Antonietta
- First edition cover
- Author: John Hersey
- Publication date: 1991
- ISBN: 0-679-40194-6

= Antonietta (novel) =

1991 novel by John Hersey

Antonietta is a novel written by American Pulitzer-Prize winning author John Hersey. Published in 1991, the novel traces the history of the titular violin, a fictitious creation of Antonio Stradivari, recounting its usage under multiple owners interspersed with what Hersey describes as "intermezzi", interludes of fact. Hersey's 25th novel, it was the last he released before his death.

==Overview==
As a novel following the history of an object, it is in the style of a popular 18th-century genre termed "novel of circulation". The novel covers the history of the violin Antonietta from its creation by Antonio Stradivari in 1699. Beginning with an overview of the creation of the violin, named in honor of Stradivari's second wife, the novel follows the violin through multiple owners, focusing on its influence of their work and those around them.
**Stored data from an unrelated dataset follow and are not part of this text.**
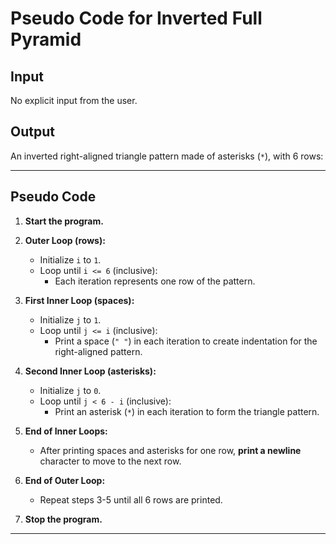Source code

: # **Pseudo Code for Inverted Full Pyramid**

## **Input**
No explicit input from the user.

## **Output**
An inverted right-aligned triangle pattern made of asterisks (`*`), with 6 rows:


---

## **Pseudo Code**

1. **Start the program.**

2. **Outer Loop (rows):**
   - Initialize `i` to `1`.
   - Loop until `i <= 6` (inclusive):
     - Each iteration represents one row of the pattern.

3. **First Inner Loop (spaces):**
   - Initialize `j` to `1`.
   - Loop until `j <= i` (inclusive):
     - Print a space (`" "`) in each iteration to create indentation for the right-aligned pattern.
4. **Second Inner Loop (asterisks):**
   - Initialize `j` to `0`.
   - Loop until `j < 6 - i` (inclusive):
     - Print an asterisk (`*`) in each iteration to form the triangle pattern.

5. **End of Inner Loops:**
   - After printing spaces and asterisks for one row, **print a newline** character to move to the next row.

6. **End of Outer Loop:**
   - Repeat steps 3-5 until all 6 rows are printed.

7. **Stop the program.**

---



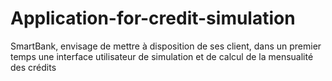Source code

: # Application-for-credit-simulation
SmartBank, envisage de mettre à disposition de ses client, dans un premier temps une interface utilisateur de simulation et de calcul de la mensualité des crédits

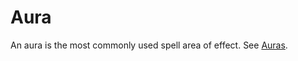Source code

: # Aura

An aura is the most commonly used spell area of effect. See [Auras](Area%20of%20Effect%20(AOE).md#Auras).
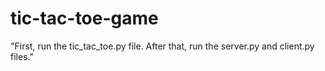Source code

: # tic-tac-toe-game

"First, run the tic_tac_toe.py file. After that, run the server.py and client.py files."
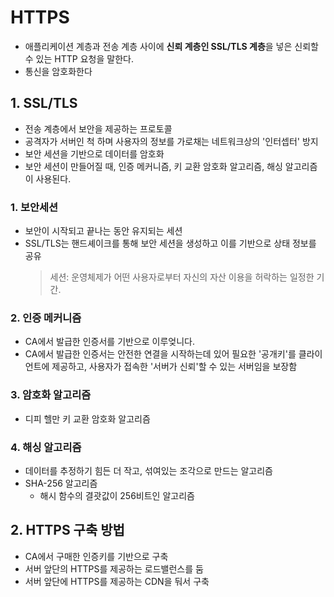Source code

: # HTTPS

- 애플리케이션 계층과 전송 계층 사이에 **신뢰 계층인 SSL/TLS 계층**을 넣은 신뢰할 수 있는 HTTP 요청을 말한다.
- 통신을 암호화한다

## 1. SSL/TLS

- 전송 계층에서 보안을 제공하는 프로토콜
- 공격자가 서버인 척 하며 사용자의 정보를 가로채는 네트워크상의 '인터셉터' 방지
- 보안 세션을 기반으로 데이터를 암호화
- 보안 세션이 만들어질 때, 인증 메커니즘, 키 교환 암호화 알고리즘, 해싱 알고리즘이 사용된다.

### 1. 보안세션

- 보안이 시작되고 끝나는 동안 유지되는 세션
- SSL/TLS는 핸드셰이크를 통해 보안 세션을 생성하고 이를 기반으로 상태 정보를 공유
  > 세션: 운영체제가 어떤 사용자로부터 자신의 자산 이용을 허락하는 일정한 기간.

### 2. 인증 메커니즘

- CA에서 발급한 인증서를 기반으로 이루엊니다.
- CA에서 발급한 인증서는 안전한 연결을 시작하는데 있어 필요한 '공개키'를 클라이언트에 제공하고, 사용자가 접속한 '서버가 신뢰'할 수 있는 서버임을 보장함

### 3. 암호화 알고리즘

- 디피 헬만 키 교환 암호화 알고리즘

### 4. 해싱 알고리즘

- 데이터를 추정하기 힘든 더 작고, 섞여있는 조각으로 만드는 알고리즘
- SHA-256 알고리즘
  - 해시 함수의 결괏값이 256비트인 알고리즘

## 2. HTTPS 구축 방법

- CA에서 구매한 인증키를 기반으로 구축
- 서버 앞단의 HTTPS를 제공하는 로드밸런스를 둠
- 서버 앞단에 HTTPS를 제공하는 CDN을 둬서 구축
Among the owners of the violin featured in the novel are Mozart, who possessed the violin in the late 18th century and composed a sonata for it; Pierre Baillot, who describes its impact on the composition of Berlioz; Pavel Federovsky, who played in trio with Stravinsky; Spenser, a modern businessman in Martha's Vineyard; and Hersey himself, who claimed to have purchased the violin with advance money for the novel itself. In each section, the writer adopts a writing style to mirror the personality and perspective of the owner.

==Critical reception==
The novel was critically well received. Publishers Weekly termed it a "delightful tour de force". While suggesting that it may not appeal to those who did not appreciate classical music, The Milwaukee Journal described the book as "original and vibrant", concluding that "the joint appeal of passion in music and irony in history is universal, and, I should think, irresistible." Publishers Weekly opined that while even non-music fans might enjoy the novel, which "satisfies on several levels", "the music lover will be doubly enchanted by a virtuoso performance." The Victoria Advocate summarized it as "a rare novel indeed, and for music lovers a gem of sparkling brilliance."

==Similar stories==
It has been speculated that the novel was an influence on the 1998 Canadian film The Red Violin, which similarly traces the history of an evocative violin through multiple owners. The film's producers indicate that although they became aware of the similarities in story concept during the writing of the film, the writers were instructed not to read the book to avoid any unconscious influence.